If the recent Hamilton play is any indication, there is still a cultural appetite for revolutions. In a way, this has always been the case. But the idea of “revolutions” has received renewed attention in recent years following the political unrest that spread across Tunisia, Egypt, Libya, Syria, and other nations, now known as the Arab Spring, and many wondered if the new possibilities made available through social networking have opened a new chapter to story of revolutionary protest. Time’s “Person of the Year” in 2011, for instance, was “The Protestor,” a fill-in for the many groups who sought to overturn governments and power structures around the globe. On the one hand, there seems to be something universal about this type of unrest, both in the sense of a cultural moment that can be captured in an “Age of Revolutions” framework that emphasizes connectivity and comradeship, but also through transgenerational principles related to humanity that evade circumstance and context. Yet on the other hand, each revolution seems rooted in a particular time and place, the result of parochial decisions and actions that tether the revolt close to home.

Also, it had to be cut due to H-Net’s formatting, but I originally wanted this excerpt from the musical Hamilton to serve as an epigraph:

And? If we win our independence?
Is that a guarantee of freedom for our descendants?
Or will the blood we shed begin an endless
Cycle of vengeance and death with no defendants?

Viva la revolutión!

Frederick Douglass and the Long History of #BlackLivesMatter

We have witnessed two black men executed by white cops over the last two days. This of course isn’t new–the only novel elements are the cell phones that documented the circumstances and the social media that spread the details. They widen the field of knowledge and community of suffering that was previously relegated, by design, to the fringes of society. Indeed, #PhilandroCastile and #AltonSterling are just the most recent examples of a long tradition that far preceded hashtags. Here is an excerpt from Frederick Douglass’s famous narrative, in which he discusses a lack of justice for slaves in Maryland that extended all the way to the destruction of their bodies:

I speak advisedly when I say this,–that killing a slave, or any colored person…is not treated as a crime, either by the courts or the community.

Sound familiar? Even if the legal system that allowed slavery and perpetuated the ownership of black persons was done away, the code that replaced it was malleable enough to maintain the general degradation of black bodies–either through structural policies like the Jim Crow era, or the selective enforcement like the Age of Ferguson. 

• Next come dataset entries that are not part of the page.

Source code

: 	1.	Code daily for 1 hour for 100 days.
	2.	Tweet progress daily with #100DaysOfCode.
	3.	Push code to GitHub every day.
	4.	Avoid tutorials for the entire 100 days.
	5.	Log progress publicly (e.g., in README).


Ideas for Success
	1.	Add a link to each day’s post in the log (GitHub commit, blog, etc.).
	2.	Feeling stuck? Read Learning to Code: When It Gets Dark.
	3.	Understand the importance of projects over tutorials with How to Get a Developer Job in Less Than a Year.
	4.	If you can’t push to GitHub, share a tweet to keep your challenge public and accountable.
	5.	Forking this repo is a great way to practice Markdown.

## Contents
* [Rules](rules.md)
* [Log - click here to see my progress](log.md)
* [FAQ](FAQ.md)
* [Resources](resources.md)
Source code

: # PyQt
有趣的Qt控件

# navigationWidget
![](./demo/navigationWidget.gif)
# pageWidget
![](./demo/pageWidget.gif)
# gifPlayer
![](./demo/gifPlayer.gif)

The story of America is a narrative riddled with the dehumanization of black bodies–for profit, for power, for control. To ask for examples of white supremacy within America is to ask for examples of water drops within an ocean: those who know what to look for can’t see anything but, and for those who are susceptible to its dangers are crushed by its weight. American progress is often defined as a trajectory of improvement, but it is also a series of transformations from one brutal regime to another, racial superiorities by another name. 

Digital media provides harrowing documentation of this story, but it is merely shining new light on an old core central to the American experience. 

The Pennsylvania Evening Post Declares Two Independence Declarations, July 1776

This is one of my favorite images to share with students when discussing America’s founding. On July 2, 1776, the Pennsylvania Evening Post included notices for two declarations of freedom that had taken place in Philadelphia: the first was the Continental Congress declaring “the UNITED COLONIES FREE and INDEPENDENT STATES”; the second was a runaway notice for “a Negro man named ISHMAEL,” who declared his freedom by escaping his master. The first act, of course, was to be celebrated; the second, punished. The ironies of America are usually like that.

It is an important reminder that we often like to think of things like “liberty,” “freedom,” and “rights” to be self-evident and easily assumed, but those terms are almost always tied up to cultural assumptions and demonstrate a sense of unacknowledge privilege. Even today, in the Age ofTrump, we sometimes forget the fraught landscape of unexamined inequality and forfeited justice.